Monday, May. 22, 1933

Ci-Devant

ALWAYS A GRAND DUKE--Alexander, Grand Duke of Russia--Farrar & Rine- hart ($3).

Alexander, onetime Grand Duke of Russia, cousin and brother-in-law of the late Tsar, died in February on the Riviera. In this posthumous book of post-Revolution memoirs he has told, with a cynical eye to U. S. readers, what it felt like to be a Romanoff in exile.

At first, on the British cruiser which carried him to safety in 1919, with a "horrible sense of acute humiliation . . . that a grandson of Emperor Nicholas I had to be rescued from Russians by Britishers," Alexander thought of suicide. Further humiliations were to follow. In Paris he was informed that he would not be allowed to enter England, for the time being. The landlord of his Paris apartment held him up for back rent. When he called on his old friend Arthur Balfour, in Paris for the Peace Conference, he saw Balfour running for an exit to avoid seeing him. Asked by Balfour's secretary if he would like to leave a message, Alexander replied, "Yes, by all means. Tell him that a man of his age should use the elevator."
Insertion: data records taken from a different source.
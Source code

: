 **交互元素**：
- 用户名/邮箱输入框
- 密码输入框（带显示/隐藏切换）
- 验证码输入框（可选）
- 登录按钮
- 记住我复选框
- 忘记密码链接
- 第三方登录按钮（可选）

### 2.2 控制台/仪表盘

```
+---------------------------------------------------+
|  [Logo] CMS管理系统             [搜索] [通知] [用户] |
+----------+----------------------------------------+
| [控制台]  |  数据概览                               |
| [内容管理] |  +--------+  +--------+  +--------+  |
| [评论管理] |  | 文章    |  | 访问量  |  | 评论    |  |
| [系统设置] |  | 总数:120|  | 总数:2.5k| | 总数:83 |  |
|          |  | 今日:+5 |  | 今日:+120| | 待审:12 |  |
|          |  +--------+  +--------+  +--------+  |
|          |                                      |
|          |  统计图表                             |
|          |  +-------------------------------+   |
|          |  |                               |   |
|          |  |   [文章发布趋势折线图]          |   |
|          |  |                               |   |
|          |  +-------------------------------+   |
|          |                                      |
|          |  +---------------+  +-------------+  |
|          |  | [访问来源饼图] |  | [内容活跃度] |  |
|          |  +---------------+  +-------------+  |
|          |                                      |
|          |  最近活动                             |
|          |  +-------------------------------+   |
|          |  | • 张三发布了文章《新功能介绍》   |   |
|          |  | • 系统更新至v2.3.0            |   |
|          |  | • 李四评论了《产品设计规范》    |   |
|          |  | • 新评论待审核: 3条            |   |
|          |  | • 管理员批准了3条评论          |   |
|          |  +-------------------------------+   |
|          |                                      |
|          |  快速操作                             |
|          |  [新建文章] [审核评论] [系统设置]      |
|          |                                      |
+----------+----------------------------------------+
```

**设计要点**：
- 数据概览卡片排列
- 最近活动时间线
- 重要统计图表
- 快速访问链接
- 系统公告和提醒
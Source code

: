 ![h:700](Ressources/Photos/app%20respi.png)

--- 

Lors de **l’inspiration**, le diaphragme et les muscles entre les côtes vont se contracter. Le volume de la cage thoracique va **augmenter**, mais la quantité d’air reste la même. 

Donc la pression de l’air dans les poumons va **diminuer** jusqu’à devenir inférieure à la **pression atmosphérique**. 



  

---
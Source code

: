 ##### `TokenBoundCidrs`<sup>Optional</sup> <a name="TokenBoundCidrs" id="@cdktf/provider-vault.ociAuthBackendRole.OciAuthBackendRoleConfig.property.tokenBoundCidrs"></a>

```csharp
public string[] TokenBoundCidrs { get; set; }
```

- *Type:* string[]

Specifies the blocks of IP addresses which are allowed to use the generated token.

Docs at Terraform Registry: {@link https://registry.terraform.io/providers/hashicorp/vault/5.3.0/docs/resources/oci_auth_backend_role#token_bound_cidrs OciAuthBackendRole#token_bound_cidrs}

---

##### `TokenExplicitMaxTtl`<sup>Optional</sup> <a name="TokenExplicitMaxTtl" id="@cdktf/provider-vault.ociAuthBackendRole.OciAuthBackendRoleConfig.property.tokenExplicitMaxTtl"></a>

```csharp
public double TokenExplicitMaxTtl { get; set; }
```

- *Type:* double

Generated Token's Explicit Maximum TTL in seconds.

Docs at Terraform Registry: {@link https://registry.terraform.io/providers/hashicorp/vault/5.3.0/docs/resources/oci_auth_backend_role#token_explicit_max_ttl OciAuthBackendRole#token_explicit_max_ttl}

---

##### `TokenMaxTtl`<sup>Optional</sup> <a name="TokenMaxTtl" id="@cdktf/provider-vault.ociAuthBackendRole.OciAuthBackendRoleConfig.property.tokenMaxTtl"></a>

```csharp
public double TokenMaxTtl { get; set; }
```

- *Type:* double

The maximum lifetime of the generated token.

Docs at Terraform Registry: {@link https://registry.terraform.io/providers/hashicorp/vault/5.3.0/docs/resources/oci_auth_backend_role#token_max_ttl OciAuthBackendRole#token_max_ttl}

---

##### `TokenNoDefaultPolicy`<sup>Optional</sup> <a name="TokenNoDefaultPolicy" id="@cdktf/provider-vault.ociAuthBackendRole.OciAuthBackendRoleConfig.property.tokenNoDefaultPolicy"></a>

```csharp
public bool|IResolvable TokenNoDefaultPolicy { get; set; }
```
Luckily Alexander still had his collection of antique coins; he sold them. His wife Xenia sold her pearls. The late notorious Alfred Lowenstein offered him $2,000 a week to act as social decoy, but

Alexander turned him down. Though he despised Lowenstein he liked the late, equally notorious Ivar Kreuger, would never admit that he was a crook. He fell in love with a young Englishwoman at Biarritz, but it came to nothing because she insisted on marriage and his wife would not give him a divorce. He became a spiritualist. Finally he did the accepted thing, went to the U. S. as a lecturer. At his first lecture (in a Baptist church in Grand Rapids) the unexpected strains of the Russian National Anthem made him blench. Nothing else in the U. S. seems to have offended him, but this tactless reminder was too much for even his cynicism: thereafter it was distinctly understood that the Anthem should never be played in his presence.

Alexander apparently delighted in shocking not only the bourgeois but his fellow Romanoffs. News of his two brothers' execution by the Bolsheviks did not prevent his attending a dinner party. No very ardent believer in the divine right of kings, he held the unpopular view that the Romanoffs were out of Russia for good; in 1919 he bet the members of the U. S. Delegation in Paris that "within the next 20 years nothing would be left of the Treaty of Versailles and that the Soviets were to endure in Russia."